Overall, the efforts of the four countries were given a score of 2.7 points out of five, classified as “fair” in the 2011 Eco Audit of the Mesoamerican Reef Countries, conducted by HRI in collaboration with the World Resources Institute (WRI).

With regard to mapping reefs that are potentially resilient to warming seas, and thus coral bleaching, Mexico, Belize, Guatemala and Honduras received an average score of two points, considered “poor”.

As for engagement in international or regional treaties that support conservation, the four countries averaged a “fair” score of three points.

In Honduras, the impacts of sea warming on coral have become evident in the last 15 years, activist Andrés Alegría of the non-governmental organisation Friends of Roatan Marine Park told Tierramérica.

“The challenge,” he said, “is to ensure that the reefs remain healthy, so that when these large-scale changes occur, they are strong enough to recover.”

In Honduras, coral is an important source of income for two sectors: industrial and artisanal fishing, “which provides food for thousands of people,” and tourism, explained Adrián Oviedo of the Honduras Coral Reef Fund, another non-governmental group.

But climate change is not the only deadly threat to the Mesoamerican Reef.

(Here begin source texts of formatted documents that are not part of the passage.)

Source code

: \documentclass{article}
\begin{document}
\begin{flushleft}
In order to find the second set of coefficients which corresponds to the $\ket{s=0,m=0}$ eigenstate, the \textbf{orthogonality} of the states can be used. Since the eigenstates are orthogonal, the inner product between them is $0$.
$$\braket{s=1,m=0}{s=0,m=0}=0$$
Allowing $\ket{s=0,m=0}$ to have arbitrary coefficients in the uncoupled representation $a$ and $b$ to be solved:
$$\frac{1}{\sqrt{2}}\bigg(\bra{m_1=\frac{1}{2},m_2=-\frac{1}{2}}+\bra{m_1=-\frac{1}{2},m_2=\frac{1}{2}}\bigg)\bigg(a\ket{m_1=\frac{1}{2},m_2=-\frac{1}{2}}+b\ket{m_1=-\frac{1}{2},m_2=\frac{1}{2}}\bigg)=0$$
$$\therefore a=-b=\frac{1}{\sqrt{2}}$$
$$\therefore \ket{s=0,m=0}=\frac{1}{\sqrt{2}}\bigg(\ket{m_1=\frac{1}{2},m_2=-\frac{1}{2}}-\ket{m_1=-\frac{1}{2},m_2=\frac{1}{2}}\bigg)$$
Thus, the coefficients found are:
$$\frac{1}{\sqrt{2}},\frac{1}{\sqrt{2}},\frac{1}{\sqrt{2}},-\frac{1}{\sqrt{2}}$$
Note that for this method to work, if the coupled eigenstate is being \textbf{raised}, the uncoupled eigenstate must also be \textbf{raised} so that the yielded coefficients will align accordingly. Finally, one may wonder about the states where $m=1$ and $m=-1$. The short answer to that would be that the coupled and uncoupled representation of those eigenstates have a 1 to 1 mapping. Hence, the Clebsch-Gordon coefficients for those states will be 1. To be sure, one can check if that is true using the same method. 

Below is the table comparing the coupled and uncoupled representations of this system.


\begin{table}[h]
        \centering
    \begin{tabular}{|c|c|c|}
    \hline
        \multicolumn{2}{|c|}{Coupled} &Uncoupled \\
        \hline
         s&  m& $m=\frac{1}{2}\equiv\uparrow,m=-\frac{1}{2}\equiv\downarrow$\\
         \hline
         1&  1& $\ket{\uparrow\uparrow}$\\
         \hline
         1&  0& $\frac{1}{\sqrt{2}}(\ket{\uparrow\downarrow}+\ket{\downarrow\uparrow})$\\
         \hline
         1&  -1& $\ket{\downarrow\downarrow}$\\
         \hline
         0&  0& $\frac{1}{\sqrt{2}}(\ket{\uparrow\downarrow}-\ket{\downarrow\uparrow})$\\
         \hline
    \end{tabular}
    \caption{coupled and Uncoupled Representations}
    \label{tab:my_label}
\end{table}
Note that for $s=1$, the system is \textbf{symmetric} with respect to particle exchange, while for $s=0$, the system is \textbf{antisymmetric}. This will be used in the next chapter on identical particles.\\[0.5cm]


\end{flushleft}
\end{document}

The HRI Eco Audit determined that the sustainability of the private sector and sanitation and sewage treatment were both areas in which the four countries earned “poor” scores.

Marisol Rueda, the HRI coordinator in Mexico, told Tierramérica that governments must “adopt Class I wastewater management standards, which means fewer pollutants permitted in wastewater flows and adequate infrastructure to treat them.”

In terms of the private sector, Rueda stressed the need for greater participation by the 7hotel and recreational industries in the adoption of voluntary standards and ecological certification programs.

* This story was originally published by Latin American newspapers that are part of the Tierramérica network. Tierramérica is a specialised news service produced by IPS with the backing of the United Nations Development Programme, United Nations Environment Programme and the World Bank.